Asteroid zerbricht auf mysteriöse Art

Hubble-Teleskop fotografiert bislang nur theoretisch bekannten Vorgang

Bilder des Hubble-Teleskops zeigen, wie der Asteroid im Verlauf mehrerer Monate zerbricht. Die größten Trümmer haben einen Durchmesser von etwa 360 Metern. Das Sonnenlicht verleiht jedem Bruchstück einen sichtbaren Staubschweif. © NASA, ESA, D. Jewitt/UCLA

Schwere Kollisionen, große Krater und fliegende Felsbrocken – so sieht das verbreitete Bild aus, wenn Asteroiden zerbrechen. Amerikanische Astronomen haben jedoch jetzt einen Asteroiden entdeckt, der völlig ohne Spektakel auseinander fällt. Diese Möglichkeit war bislang nur in Spekulationen bekannt. Mit dem Hubble Weltraumteleskop beobachteten die Forscher den Prozess nun zum ersten Mal direkt.

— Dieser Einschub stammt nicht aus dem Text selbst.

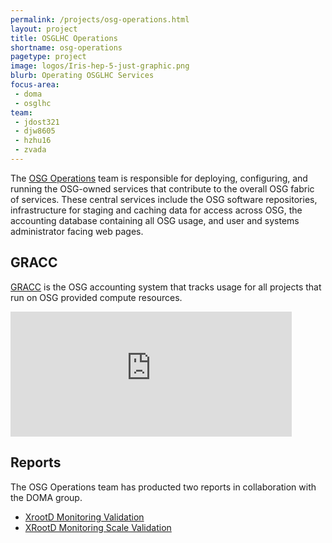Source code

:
 ```yaml
---
permalink: /projects/osg-operations.html
layout: project
title: OSGLHC Operations
shortname: osg-operations
pagetype: project
image: logos/Iris-hep-5-just-graphic.png
blurb: Operating OSGLHC Services
focus-area:
 - doma
 - osglhc
team:
 - jdost321
 - djw8605
 - hzhu16
 - zvada
---
```


The [OSG Operations](https://opensciencegrid.org/operations/) team is responsible for deploying, configuring, and running the OSG-owned services that contribute to the overall OSG fabric of services. These central services include the OSG software repositories, infrastructure for staging and caching data for access across OSG, the accounting database containing all OSG usage, and user and systems administrator facing web pages.

## GRACC

[GRACC](https://gracc.opensciencegrid.org) is the OSG accounting system that tracks usage for all projects that run on OSG provided compute resources.

<iframe src="https://gracc.opensciencegrid.org/d-solo/000000074/gracc-home?orgId=1&from=1136073600000&to=now&panelId=15" width="450" height="200" frameborder="0"></iframe>

## Reports

The OSG Operations team has producted two reports in collaboration with the DOMA group.

- [XrootD Monitoring Validation](https://doi.org/10.5281/zenodo.3981359)
- [XRootD Monitoring Scale Validation](https://doi.org/10.5281/zenodo.4688624)


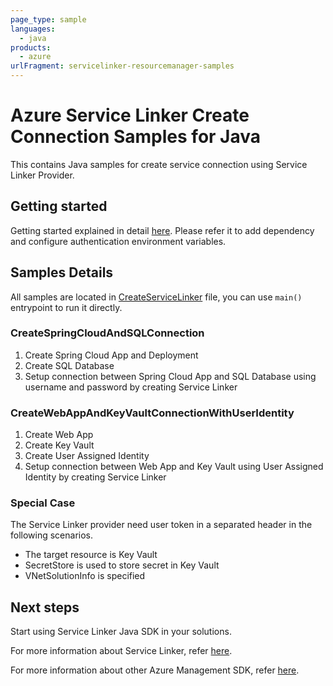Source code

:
 ```yaml
---
page_type: sample
languages:
  - java
products:
  - azure
urlFragment: servicelinker-resourcemanager-samples
---
```


# Azure Service Linker Create Connection Samples for Java

This contains Java samples for create service connection using Service Linker Provider.

## Getting started

Getting started explained in detail [here][SERVICELINKER_README_GETTING_STARTED].
Please refer it to add dependency and configure authentication environment variables.

## Samples Details

All samples are located in [CreateServiceLinker][SERVICELINKER_SAMPLE_CODE] file, you can use `main()` entrypoint to run it directly.

### CreateSpringCloudAndSQLConnection

1. Create Spring Cloud App and Deployment
2. Create SQL Database
3. Setup connection between Spring Cloud App and SQL Database using username and password by creating Service Linker

### CreateWebAppAndKeyVaultConnectionWithUserIdentity

1. Create Web App
2. Create Key Vault
3. Create User Assigned Identity
4. Setup connection between Web App and Key Vault using User Assigned Identity by creating Service Linker

### Special Case

The Service Linker provider need user token in a separated header in the following scenarios.

* The target resource is Key Vault
* SecretStore is used to store secret in Key Vault
* VNetSolutionInfo is specified

## Next steps

Start using Service Linker Java SDK in your solutions.

For more information about Service Linker, refer [here][SERVICELINKER_DOCS].

For more information about other Azure Management SDK, refer [here][MGMT_SDK_LINK].

<!-- LINKS -->
[SERVICELINKER_README_GETTING_STARTED]: https://github.com/Azure/azure-sdk-for-java/tree/main/sdk/servicelinker/azure-resourcemanager-servicelinker#getting-started
[SERVICELINKER_SAMPLE_CODE]: https://github.com/Azure/azure-sdk-for-java/blob/main/sdk/servicelinker/azure-resourcemanager-servicelinker/src/samples/java/com/azure/resourcemanager/servicelinker/CreateServiceLinker.java
[SERVICELINKER_DOCS]: https://docs.microsoft.com/azure/service-connector
[MGMT_SDK_LINK]: https://aka.ms/azsdk/java/mgmt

Im Asteroidengürtel zwischen Mars und Jupiter ziehen unzählige Felsbrocken ihre Bahnen, von Staubkorngröße bis hin zum Zwergplaneten Ceres. Über 600.000 Asteroiden sind in diesem Bereich des Sonnensystems bereits entdeckt. Kollisionen von Felsbrocken mit mehr als zehn Kilometern Durchmesser treten dabei geschätzt etwa einmal in zehn Millionen Jahren auf. Solche Ereignisse können kleinere Asteroiden entstehen lassen. Es ist jedoch noch nicht restlos geklärt, wie diese Bruchstücke in noch kleinere Teile zerfallen. In der Online-Ausgabe des Magazins „Astrophysical Journal Letters“ beschreiben US-amerikanische Astronomen einen Asteroiden der wie von selbst zu zerbrechen scheint.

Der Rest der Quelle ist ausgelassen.